L’absence de Phillis

Élégie pour un roman
Frêle Démon, morne prince des Songes,

Qui n’entretiens l’âme que de mensonges,

Si c’est de toi de qui je dois tenir

Tout le bonheur qui me doit advenir,

Si ton pouvoir d’une erreur favorable

Peut adoucir l’ennui d’un misérable,

Si la froideur et l’ombre du sommeil

Ont la vertu de produire un soleil,

De cent pavots je te fais sacrifice ;

Suspends bientôt mes sens de leur office,

Et de glaçons en ta caverne pris,

Bouchant l’artère où passent mes esprits,

Pour contenter mon amoureuse envie,

Dépouille-moi des marques de la vie,

Et de la sorte, agréable trompeur,

Viens me former un bien d’une vapeur.
Recueille-moi les plus aimables choses,

Mêle en un teint des lys avec des roses,

Sous des flots d’or enflés par des Zéphyrs.
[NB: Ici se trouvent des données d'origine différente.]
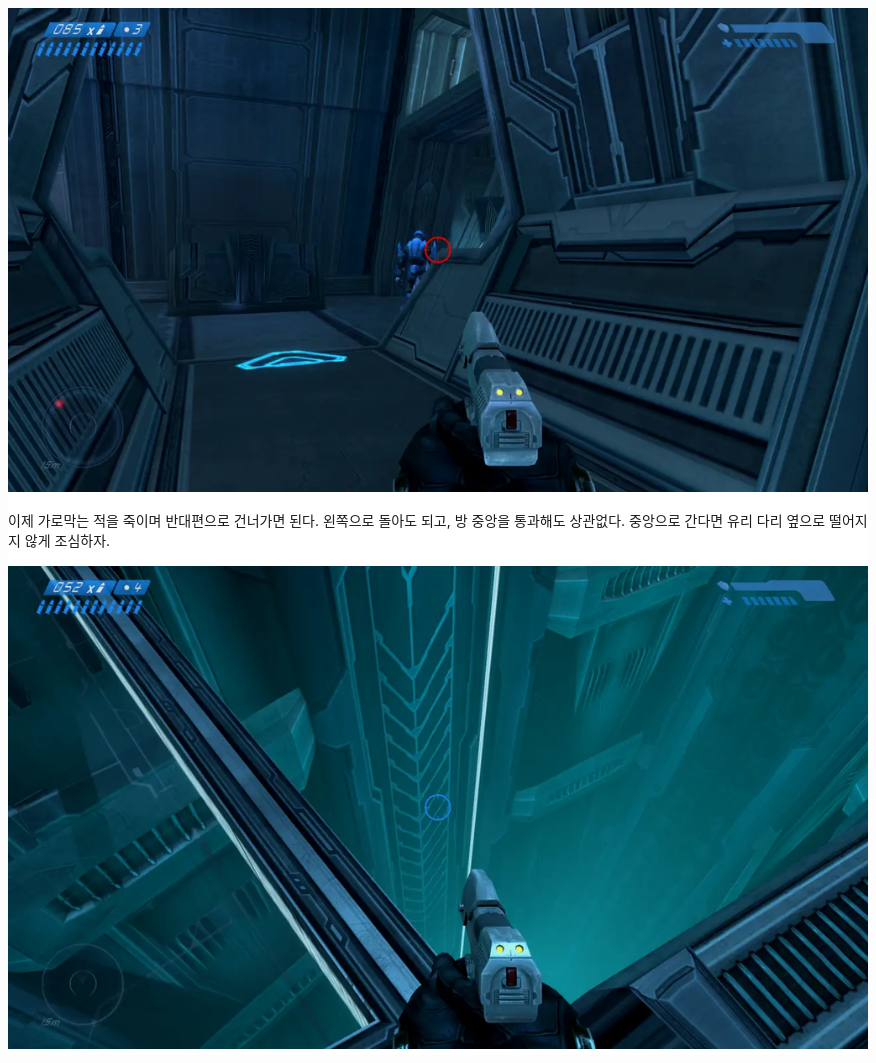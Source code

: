 ![Elite patrol](/assets/images/halo-cea/lv05/ch01/elite.webp)

이제 가로막는 적을 죽이며 반대편으로 건너가면 된다. 왼쪽으로 돌아도 되고, 방 중앙을 통과해도 상관없다. 중앙으로 간다면 유리 다리 옆으로
떨어지지 않게 조심하자.

![Indoor fall](/assets/images/halo-cea/lv05/ch01/fall.webp)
Mets un éclat dans des yeux de saphirs

Dont la douceur à la rigueur s’assemble

Pour embraser et glacer tout ensemble.

Choisis encor deux des plus beaux rubis

Qui le matin brillent sur les habits

Que prend l’Aurore en sortant de sa couche,

Et les joignant, dépeins-moi cette bouche

Où la nature a dedans et dehors

D’esprit de rose embaumé des trésors,

Et qui recèle un nectar à qui cède

Cette boisson que verse Ganymède.
De lait de neige ou d’albâtre vivant

Par intervalle à la fois se mouvant,

Fais éclater la blancheur de deux pommes

A mettre en guerre et les Dieux et les hommes.

Porte les yeux sur ces divinités

De qui Pâris régla les vanités ;

Observe bien cette troupe admirable

De taille auguste et de grâce adorable,

Vois ses beautés, et d’un soin complaisant

Dérobe-les pour m’en faire un présent.